■ Problem statement
The answer must be every line of the records below that holds the word "giving".

■ Stored dataset items
..........

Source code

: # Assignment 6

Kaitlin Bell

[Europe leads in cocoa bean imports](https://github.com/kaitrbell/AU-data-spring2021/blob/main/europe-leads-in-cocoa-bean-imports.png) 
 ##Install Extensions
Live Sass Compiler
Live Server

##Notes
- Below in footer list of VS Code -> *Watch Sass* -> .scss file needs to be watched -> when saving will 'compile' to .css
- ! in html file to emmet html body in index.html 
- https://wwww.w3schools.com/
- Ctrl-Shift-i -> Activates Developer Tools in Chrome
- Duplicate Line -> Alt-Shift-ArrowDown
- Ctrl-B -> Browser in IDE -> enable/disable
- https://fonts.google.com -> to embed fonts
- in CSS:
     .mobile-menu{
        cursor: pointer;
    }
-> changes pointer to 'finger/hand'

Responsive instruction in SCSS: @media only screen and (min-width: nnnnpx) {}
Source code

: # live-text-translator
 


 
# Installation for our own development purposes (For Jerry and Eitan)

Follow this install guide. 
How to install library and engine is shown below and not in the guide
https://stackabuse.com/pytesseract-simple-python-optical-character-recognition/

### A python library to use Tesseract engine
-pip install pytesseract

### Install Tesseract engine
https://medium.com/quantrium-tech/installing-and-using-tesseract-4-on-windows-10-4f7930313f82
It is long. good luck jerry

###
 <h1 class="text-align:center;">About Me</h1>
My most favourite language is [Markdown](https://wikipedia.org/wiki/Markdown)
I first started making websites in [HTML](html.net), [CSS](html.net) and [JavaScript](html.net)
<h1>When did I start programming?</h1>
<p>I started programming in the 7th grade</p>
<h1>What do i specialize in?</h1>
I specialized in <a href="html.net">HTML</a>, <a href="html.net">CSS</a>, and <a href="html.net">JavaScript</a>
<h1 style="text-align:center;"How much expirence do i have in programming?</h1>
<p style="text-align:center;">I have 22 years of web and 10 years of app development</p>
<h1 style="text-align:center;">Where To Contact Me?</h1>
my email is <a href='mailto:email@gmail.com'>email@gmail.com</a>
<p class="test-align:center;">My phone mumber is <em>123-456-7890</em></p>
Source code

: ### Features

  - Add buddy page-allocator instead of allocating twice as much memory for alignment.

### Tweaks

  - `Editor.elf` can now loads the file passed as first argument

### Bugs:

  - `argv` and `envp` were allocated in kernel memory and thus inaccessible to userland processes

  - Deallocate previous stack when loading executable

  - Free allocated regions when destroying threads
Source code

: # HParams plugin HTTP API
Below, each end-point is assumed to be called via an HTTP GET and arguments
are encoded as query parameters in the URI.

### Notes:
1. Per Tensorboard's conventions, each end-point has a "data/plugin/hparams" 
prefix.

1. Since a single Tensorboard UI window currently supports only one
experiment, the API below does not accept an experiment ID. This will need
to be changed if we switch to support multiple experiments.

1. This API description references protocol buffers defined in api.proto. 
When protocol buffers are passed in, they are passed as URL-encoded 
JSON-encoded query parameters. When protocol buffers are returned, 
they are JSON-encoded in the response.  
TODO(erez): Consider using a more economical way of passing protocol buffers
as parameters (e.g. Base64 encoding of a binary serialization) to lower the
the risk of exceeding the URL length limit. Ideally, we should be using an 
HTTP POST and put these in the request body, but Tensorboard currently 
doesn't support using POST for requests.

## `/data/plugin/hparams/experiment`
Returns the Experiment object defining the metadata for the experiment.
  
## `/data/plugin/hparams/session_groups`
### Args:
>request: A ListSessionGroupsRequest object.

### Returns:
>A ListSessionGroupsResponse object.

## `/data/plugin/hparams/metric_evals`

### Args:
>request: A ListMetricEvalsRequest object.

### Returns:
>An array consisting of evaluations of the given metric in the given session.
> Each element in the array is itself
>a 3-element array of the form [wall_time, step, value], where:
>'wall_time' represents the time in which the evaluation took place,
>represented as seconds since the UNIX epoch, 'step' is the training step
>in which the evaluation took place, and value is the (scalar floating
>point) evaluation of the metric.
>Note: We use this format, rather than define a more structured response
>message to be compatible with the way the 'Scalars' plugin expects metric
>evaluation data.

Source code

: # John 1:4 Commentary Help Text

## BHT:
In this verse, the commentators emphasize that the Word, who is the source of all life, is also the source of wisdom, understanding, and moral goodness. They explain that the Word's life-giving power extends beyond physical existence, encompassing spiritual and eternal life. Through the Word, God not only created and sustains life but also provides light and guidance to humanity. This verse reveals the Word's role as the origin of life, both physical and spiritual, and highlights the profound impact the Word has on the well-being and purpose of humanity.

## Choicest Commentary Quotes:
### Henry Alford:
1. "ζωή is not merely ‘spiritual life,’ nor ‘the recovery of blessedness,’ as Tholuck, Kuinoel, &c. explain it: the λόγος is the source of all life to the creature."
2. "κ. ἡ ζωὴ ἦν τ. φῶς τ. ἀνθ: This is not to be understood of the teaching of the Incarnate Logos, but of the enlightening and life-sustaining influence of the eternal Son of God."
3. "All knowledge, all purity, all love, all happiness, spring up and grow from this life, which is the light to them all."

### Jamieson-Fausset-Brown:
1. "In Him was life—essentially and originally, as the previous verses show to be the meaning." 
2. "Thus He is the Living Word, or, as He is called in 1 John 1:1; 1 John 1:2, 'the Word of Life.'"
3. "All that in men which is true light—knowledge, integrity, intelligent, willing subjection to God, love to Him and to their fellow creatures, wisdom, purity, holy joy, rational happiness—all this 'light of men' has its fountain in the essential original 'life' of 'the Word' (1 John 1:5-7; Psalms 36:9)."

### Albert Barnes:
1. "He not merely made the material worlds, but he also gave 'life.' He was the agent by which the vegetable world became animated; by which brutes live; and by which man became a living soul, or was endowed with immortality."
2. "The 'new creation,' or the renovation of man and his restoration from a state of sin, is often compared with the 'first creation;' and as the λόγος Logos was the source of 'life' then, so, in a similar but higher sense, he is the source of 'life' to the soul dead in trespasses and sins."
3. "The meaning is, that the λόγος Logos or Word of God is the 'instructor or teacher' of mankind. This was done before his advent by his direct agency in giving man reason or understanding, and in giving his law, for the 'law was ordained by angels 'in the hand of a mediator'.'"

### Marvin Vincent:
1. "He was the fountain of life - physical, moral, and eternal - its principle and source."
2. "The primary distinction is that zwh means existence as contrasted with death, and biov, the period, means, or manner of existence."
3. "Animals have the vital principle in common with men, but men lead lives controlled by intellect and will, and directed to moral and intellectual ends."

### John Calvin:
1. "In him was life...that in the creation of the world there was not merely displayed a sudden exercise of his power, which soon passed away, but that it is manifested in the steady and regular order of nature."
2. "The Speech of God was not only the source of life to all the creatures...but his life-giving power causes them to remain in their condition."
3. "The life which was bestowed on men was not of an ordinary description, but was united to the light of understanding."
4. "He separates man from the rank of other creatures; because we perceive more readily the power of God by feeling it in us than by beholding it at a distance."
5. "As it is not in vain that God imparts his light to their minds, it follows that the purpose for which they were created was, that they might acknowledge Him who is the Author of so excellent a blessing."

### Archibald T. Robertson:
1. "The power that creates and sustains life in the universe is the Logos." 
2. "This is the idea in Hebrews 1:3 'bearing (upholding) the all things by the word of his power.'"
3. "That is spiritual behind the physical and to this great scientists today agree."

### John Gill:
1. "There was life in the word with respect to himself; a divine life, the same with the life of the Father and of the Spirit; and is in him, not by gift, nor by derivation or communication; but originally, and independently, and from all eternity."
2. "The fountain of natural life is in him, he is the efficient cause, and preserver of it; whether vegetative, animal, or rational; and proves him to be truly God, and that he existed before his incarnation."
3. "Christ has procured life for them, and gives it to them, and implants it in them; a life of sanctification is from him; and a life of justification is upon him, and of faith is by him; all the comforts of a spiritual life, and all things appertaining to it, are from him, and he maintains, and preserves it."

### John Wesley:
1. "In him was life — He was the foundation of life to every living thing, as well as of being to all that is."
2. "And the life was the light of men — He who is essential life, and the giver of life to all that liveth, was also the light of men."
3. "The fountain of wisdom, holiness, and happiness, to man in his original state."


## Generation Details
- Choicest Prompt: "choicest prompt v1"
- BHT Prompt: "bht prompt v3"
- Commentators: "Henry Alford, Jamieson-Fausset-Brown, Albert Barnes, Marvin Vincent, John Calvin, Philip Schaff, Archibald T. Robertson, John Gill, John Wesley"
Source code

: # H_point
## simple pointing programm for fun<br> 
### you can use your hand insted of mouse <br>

..........

■ Answer box
In this verse, the commentators emphasize that the Word, who is the source of all life, is also the source of wisdom, understanding, and moral goodness. They explain that the Word's life-giving power extends beyond physical existence, encompassing spiritual and eternal life. Through the Word, God not only created and sustains life but also provides light and guidance to humanity. This verse reveals the Word's role as the origin of life, both physical and spiritual, and highlights the profound impact the Word has on the well-being and purpose of humanity.
3. "The meaning is, that the λόγος Logos or Word of God is the 'instructor or teacher' of mankind. This was done before his advent by his direct agency in giving man reason or understanding, and in giving his law, for the 'law was ordained by angels 'in the hand of a mediator'.'"
2. "The Speech of God was not only the source of life to all the creatures...but his life-giving power causes them to remain in their condition."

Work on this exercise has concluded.